Nicholson Baker: A Life in Detail
It's often hard to tell where Nicholson Baker ends, and the characters of his novels begin. Baker tells NPR's Jeffrey Freymann-Weyr that he wrote his latest novel, A Box of Matches, only by the light of a fire.
"My goal was to get up at 4:30 in the morning, so I got up and made a fire... in the dark," Baker tells Freymann-Weyr. "The idea was not to let incandescent light intrude on my consciousness -- and I found that it did change the way I thought."

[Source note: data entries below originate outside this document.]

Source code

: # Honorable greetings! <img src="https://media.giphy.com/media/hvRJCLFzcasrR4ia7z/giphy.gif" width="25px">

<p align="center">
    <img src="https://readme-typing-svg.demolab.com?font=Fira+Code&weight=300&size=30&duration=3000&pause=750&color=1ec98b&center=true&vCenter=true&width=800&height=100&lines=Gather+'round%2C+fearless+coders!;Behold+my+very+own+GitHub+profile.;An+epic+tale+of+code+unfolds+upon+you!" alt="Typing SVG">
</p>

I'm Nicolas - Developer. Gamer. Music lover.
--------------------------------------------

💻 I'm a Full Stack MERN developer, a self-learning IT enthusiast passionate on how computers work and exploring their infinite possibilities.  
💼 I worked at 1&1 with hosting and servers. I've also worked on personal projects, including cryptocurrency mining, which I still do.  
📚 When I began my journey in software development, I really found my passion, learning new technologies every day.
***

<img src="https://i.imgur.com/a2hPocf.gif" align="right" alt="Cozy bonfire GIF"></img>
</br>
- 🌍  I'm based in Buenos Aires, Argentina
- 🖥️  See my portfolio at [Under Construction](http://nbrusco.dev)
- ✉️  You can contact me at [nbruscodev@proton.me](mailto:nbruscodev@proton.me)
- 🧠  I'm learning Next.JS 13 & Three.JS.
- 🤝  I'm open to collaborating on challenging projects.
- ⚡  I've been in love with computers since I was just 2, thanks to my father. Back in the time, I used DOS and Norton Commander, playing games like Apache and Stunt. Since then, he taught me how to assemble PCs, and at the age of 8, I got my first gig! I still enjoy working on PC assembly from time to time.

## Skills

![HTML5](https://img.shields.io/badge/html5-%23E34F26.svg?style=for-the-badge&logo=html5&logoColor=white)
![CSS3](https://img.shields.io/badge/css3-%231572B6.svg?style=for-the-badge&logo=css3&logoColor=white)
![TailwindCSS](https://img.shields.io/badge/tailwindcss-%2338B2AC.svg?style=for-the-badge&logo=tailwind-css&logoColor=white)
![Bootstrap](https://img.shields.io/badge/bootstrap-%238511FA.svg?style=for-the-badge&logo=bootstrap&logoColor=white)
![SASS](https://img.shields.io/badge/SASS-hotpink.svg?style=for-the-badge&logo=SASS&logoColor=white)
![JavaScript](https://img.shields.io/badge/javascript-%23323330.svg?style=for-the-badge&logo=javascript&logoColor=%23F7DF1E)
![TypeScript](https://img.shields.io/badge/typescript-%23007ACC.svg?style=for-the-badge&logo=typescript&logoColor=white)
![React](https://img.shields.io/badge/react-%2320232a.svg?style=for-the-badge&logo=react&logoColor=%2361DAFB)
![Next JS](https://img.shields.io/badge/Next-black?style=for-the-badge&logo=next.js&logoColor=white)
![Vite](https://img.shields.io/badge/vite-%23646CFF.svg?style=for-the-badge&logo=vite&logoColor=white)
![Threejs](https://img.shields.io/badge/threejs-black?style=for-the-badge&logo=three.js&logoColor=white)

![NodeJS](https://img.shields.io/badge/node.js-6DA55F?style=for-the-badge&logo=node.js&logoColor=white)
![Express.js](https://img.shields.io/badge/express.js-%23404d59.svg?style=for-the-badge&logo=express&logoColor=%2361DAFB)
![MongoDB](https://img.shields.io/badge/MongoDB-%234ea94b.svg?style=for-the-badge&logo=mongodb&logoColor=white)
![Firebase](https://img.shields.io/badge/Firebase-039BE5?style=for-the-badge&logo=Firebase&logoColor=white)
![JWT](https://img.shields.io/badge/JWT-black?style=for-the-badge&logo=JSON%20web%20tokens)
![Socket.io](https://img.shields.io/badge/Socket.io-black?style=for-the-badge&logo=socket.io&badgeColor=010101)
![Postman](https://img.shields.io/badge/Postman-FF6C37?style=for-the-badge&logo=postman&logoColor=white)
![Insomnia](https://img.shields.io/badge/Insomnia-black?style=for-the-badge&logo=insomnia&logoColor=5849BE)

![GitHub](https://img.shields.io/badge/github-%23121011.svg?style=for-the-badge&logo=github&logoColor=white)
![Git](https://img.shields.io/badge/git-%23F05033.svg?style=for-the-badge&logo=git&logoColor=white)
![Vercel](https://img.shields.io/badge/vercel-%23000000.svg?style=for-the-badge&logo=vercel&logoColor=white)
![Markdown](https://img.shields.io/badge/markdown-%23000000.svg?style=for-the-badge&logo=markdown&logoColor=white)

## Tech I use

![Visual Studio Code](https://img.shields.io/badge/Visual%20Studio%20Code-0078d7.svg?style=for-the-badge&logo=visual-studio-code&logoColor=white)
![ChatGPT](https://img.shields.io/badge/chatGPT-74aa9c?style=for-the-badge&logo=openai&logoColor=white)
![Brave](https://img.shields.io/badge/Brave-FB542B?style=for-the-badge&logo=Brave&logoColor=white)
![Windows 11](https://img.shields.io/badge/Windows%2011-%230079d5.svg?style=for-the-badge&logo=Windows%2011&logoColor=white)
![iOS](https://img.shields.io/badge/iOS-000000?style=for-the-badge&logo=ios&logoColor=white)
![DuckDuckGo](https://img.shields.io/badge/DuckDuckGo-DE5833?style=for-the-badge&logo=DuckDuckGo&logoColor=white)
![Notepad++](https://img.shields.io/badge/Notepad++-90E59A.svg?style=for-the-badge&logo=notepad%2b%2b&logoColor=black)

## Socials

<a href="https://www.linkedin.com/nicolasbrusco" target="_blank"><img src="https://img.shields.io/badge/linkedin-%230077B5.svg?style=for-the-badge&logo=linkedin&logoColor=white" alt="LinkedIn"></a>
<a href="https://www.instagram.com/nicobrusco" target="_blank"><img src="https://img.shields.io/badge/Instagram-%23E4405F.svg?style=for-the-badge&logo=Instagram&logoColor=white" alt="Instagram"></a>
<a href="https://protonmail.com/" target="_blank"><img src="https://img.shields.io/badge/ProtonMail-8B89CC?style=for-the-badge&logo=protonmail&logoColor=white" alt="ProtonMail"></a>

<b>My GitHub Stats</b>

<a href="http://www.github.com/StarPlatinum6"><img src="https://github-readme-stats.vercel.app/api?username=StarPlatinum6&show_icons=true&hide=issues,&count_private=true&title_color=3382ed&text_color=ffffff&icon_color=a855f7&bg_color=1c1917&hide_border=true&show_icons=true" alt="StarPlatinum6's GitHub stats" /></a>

At the same time Baker was writing A Box of Matches, he was setting up the non-profit American Newspaper Repository, which attempts to save old newspapers that would otherwise be discarded by libraries. Saving old books and newspapers as important historical documents was the subject of his last non-fiction book, Double Fold. Baker says it's the responsibility of libraries to preserve history, even if it is "yesterday's news."
"In both his fiction and non-fiction, Baker has carved out a literary niche for himself, paying attention to the small things that make up his and his characters' daily lives," Freymann-Weyr says. "Baker's novels are relentless in their attention to detail."
• His first novel, The Mezzanine, a slim book brimming with footnotes, follows the inner life of a man riding an escalator after buying shoelaces on his lunch hour.
• Room Temperature is about a father feeding his six-month-old daughter.
• Vox takes the form of a transcribed phone-sex conversation.
• The anti-hero of The Fermata is a man who uses his ability to stop time for sexual escapades.
• The childlike Everlasting Story of Nory follows the inner thoughts of 9-year-old Eleanor Winslow.
"I want the books to be about things that you don't notice when you're noticing them," Baker says. "You kind of notice things in passing, and never put a frame around them -- and then somebody like me comes along and writes a book about them. And then that book itself becomes the frame."
Nicholson Baker says he plans to alternate between fiction and non-fiction, "continuing to examine those ordinary things that most people overlook, and helping to introduce his readers to the familiar," Freymann-Weyr says.